◆ Exercise materials
◇ ◇ ◇ ◇
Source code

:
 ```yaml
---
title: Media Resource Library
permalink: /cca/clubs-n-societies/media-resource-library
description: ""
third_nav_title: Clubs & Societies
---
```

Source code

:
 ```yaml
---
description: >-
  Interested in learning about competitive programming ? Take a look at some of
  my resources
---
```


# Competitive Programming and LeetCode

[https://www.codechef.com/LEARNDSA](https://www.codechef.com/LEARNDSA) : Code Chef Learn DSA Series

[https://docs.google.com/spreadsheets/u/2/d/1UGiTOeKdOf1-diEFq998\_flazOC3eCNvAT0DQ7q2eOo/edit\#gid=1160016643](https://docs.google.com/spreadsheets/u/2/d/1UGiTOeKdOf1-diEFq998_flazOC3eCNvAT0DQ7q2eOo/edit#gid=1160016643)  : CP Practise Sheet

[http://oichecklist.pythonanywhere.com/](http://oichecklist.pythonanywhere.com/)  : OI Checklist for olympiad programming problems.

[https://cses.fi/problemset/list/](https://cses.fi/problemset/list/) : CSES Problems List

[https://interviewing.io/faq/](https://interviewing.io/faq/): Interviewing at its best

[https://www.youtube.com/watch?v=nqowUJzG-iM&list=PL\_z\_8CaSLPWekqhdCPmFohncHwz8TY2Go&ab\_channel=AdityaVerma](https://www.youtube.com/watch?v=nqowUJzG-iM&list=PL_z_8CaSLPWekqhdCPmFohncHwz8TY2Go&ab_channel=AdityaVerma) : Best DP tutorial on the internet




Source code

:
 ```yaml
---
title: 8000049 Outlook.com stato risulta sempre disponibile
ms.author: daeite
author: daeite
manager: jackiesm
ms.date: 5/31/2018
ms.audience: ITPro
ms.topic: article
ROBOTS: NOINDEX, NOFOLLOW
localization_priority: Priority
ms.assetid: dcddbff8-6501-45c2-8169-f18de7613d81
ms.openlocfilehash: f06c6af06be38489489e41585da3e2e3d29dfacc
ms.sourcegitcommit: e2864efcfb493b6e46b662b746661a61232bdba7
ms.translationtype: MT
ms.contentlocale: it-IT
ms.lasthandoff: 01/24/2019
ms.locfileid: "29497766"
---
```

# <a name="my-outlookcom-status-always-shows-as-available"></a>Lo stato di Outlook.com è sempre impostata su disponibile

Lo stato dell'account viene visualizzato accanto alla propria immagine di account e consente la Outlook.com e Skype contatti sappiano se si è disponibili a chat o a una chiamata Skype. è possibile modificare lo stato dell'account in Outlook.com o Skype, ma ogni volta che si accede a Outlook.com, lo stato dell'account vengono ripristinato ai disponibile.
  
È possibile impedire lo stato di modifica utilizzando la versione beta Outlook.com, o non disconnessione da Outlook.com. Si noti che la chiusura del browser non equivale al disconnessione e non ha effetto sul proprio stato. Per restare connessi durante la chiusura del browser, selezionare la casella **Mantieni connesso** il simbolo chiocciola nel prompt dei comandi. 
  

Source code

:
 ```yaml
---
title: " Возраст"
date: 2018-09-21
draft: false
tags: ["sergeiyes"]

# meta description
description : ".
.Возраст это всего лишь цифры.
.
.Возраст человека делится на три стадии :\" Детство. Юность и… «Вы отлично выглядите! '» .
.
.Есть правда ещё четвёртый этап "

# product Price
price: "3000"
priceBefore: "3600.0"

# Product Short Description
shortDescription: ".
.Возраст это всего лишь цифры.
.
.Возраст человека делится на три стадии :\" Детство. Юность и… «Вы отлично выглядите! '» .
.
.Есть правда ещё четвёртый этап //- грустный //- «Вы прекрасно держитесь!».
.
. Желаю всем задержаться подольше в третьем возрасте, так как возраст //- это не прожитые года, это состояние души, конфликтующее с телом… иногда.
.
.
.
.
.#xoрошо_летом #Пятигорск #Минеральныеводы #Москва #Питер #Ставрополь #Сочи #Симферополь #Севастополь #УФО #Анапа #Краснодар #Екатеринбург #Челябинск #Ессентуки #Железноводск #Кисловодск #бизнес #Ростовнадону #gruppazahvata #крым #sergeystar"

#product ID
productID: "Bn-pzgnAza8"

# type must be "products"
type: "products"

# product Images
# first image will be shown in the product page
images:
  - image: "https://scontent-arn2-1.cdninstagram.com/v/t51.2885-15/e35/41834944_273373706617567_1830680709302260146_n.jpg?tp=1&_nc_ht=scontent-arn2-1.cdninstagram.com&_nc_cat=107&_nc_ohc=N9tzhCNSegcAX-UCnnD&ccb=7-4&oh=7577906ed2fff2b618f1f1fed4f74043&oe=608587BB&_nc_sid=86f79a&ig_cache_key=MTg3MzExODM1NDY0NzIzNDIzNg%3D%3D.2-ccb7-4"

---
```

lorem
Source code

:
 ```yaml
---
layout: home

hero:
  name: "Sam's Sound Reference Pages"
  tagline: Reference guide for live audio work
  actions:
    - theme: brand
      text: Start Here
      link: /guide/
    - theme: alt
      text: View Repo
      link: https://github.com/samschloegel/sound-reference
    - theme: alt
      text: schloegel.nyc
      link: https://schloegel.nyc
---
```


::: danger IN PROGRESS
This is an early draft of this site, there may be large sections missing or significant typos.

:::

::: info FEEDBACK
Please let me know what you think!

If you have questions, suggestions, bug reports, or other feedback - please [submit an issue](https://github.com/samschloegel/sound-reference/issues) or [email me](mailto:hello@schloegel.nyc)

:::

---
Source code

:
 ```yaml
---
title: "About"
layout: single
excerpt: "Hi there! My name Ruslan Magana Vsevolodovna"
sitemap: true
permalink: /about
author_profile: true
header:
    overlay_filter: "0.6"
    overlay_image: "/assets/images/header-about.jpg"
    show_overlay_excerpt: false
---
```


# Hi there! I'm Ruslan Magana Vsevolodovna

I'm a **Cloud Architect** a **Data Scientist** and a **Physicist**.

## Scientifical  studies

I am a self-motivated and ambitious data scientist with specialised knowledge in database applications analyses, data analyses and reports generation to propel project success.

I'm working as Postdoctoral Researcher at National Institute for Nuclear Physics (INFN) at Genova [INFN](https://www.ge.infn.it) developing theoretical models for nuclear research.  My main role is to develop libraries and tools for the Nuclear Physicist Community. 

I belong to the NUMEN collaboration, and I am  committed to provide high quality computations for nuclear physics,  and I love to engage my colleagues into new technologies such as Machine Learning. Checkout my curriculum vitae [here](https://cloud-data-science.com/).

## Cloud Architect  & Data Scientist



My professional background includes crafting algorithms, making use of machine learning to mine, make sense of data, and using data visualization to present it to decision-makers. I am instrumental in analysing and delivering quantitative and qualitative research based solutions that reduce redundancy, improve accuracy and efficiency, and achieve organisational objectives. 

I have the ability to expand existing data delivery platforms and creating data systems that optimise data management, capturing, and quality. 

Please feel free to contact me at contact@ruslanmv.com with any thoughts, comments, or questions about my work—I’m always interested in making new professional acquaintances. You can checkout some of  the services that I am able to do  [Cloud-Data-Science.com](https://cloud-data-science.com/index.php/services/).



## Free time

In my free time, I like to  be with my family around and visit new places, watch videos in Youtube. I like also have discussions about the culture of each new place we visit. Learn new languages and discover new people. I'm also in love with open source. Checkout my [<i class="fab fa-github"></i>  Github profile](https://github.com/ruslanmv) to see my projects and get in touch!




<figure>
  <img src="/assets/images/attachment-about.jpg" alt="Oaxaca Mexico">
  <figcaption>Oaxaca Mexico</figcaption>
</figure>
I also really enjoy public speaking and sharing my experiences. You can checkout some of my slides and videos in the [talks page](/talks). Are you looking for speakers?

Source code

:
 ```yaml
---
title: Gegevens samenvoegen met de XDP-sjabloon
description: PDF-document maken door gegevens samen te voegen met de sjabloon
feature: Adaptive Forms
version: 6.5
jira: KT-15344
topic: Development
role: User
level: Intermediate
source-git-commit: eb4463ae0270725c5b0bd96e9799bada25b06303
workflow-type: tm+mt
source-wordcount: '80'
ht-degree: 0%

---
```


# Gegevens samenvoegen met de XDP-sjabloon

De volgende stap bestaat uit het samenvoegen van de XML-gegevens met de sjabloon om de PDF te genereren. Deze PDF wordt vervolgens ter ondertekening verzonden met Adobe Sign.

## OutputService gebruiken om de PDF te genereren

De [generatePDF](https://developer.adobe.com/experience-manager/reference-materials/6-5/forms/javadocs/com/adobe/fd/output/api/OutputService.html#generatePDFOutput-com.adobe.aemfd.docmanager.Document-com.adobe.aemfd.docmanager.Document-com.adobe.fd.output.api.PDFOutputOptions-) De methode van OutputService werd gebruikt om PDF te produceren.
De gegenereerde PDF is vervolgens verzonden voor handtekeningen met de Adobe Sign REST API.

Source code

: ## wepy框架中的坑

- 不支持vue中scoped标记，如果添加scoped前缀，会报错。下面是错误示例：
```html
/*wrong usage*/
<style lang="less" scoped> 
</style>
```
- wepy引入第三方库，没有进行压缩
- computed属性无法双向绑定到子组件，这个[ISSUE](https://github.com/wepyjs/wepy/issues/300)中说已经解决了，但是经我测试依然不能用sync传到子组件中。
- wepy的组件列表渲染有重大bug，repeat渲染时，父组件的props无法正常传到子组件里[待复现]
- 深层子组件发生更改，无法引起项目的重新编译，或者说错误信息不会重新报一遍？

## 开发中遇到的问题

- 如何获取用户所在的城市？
◇ ◇ ◇ ◇
The lines above that hold the string "verzonden" are to be located and copied.

◆ Task answer
De volgende stap bestaat uit het samenvoegen van de XML-gegevens met de sjabloon om de PDF te genereren. Deze PDF wordt vervolgens ter ondertekening verzonden met Adobe Sign.
De gegenereerde PDF is vervolgens verzonden voor handtekeningen met de Adobe Sign REST API.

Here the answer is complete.